The last three weeks since the murder of George Floyd have seen a justified rage express itself amongst our communities. The Black Lives Matter movement has seen the black community, supported by others, out on our streets reaffirming that enough is enough and demanding change.
But we’ve been here before.
George Floyd being unlawfully killed by a police officer is not the first time such an injustice has taken place either in the USA or the UK. It is not the first time it took widespread condemnation and protests for appropriate action to be taken against the police officers concerned. And it is not the first time the widespread inequalities facing black, Asian and minority ethnic people have been the subject of so much comment and debate.
The weariness of those who have trodden this path many times before has received a renewed vigour from the energy of a new generation realising the limitations widespread inequalities places on their lives. And not for the first time either.

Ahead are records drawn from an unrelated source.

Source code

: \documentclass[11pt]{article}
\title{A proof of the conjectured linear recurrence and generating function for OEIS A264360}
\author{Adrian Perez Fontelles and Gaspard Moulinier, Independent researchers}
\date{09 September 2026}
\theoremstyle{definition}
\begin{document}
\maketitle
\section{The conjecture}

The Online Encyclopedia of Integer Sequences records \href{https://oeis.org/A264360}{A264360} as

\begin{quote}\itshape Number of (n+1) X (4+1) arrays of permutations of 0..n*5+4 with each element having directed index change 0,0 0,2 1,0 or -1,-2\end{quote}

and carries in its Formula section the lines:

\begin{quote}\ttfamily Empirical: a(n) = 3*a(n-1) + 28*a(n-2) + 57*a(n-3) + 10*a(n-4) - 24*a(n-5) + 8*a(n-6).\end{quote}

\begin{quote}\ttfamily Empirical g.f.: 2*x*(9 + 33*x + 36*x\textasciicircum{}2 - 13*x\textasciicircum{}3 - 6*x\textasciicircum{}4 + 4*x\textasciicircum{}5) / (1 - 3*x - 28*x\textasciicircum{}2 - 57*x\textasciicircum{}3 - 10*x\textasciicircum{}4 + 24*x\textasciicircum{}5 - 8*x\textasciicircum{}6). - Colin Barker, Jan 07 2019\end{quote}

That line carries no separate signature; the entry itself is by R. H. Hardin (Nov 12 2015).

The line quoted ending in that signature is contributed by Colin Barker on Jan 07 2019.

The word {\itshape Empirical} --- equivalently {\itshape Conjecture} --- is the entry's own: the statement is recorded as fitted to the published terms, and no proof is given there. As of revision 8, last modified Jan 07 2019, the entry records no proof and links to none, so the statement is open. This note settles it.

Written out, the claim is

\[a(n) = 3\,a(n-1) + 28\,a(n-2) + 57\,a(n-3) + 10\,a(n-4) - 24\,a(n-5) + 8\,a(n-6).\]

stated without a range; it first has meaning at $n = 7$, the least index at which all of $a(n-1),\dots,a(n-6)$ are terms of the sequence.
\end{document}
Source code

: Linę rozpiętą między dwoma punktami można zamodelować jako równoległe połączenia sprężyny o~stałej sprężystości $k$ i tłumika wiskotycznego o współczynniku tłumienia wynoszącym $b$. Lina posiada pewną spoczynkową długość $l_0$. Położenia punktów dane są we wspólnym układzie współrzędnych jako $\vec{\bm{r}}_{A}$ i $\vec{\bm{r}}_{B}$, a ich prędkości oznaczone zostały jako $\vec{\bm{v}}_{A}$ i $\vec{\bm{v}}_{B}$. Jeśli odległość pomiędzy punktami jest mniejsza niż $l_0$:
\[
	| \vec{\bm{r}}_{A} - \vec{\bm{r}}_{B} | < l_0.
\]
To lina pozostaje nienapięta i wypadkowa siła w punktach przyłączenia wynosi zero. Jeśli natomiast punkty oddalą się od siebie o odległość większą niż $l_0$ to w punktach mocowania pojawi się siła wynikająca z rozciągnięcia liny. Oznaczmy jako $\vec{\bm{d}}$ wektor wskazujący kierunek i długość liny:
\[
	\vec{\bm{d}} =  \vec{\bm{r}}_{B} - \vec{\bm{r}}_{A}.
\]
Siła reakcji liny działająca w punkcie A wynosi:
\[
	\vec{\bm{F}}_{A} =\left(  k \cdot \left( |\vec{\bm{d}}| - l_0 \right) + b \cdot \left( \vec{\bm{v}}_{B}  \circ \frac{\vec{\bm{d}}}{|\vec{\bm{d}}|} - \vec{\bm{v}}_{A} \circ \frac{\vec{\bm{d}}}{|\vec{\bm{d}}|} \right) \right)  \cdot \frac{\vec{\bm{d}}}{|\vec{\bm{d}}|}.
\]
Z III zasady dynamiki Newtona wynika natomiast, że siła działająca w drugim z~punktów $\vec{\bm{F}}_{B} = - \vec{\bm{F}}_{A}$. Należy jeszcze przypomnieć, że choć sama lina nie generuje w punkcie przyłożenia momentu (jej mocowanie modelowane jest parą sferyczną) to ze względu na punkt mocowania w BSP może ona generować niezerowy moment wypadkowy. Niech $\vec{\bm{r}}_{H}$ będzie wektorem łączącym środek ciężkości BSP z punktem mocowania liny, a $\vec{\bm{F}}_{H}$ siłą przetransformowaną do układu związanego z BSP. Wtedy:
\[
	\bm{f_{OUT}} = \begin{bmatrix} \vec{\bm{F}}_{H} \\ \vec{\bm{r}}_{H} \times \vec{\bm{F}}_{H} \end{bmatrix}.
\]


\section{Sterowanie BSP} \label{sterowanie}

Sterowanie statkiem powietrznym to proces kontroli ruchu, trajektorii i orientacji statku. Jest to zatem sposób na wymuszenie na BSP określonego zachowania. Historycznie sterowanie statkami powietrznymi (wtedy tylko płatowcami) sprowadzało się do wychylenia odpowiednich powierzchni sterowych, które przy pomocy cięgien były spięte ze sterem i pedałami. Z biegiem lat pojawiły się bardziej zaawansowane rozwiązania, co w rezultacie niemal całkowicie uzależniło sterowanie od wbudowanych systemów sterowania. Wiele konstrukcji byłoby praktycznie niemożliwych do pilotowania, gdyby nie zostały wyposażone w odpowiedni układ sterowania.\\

It is this cyclical and generational realisation, despair, rage and call to activism that is perhaps the biggest injustice of all.
We live in a society in which we are constantly reminded of our common progressive values. A society where we’re assured of the importance and value of diversity, where hard work is encouraged as the key determinant of social mobility, where laws are passed and a whole industry exists to eradicate discrimination. A society where promises are regularly made to learn from such tragedies and fix the system.
Yet the reality remains very different.
Unequal treatment of black, Asian and minority ethnic people continues. In our criminal justice system, in our prisons, in sentencing by our courts, in numbers of stop & searches, in arrests and in deaths in custody. Black, Asian and minority ethnic people are still more likely to be in low paid and insecure work, more likely to live in overcrowded accommodation, and in neighbourhoods with poorer environment and amenities and to have lower life expectancy.
Immigration is still treated as a political football in a discourse that allows the injustice of Windrush and enforces second class status for those with differing immigration status even if they are key workers.
There remains a lack of black, Asian and minority ethnic people amongst decision makers at all levels – in boardrooms, amongst elected representatives, in the media, amongst senior staff and amongst those appointed to key roles.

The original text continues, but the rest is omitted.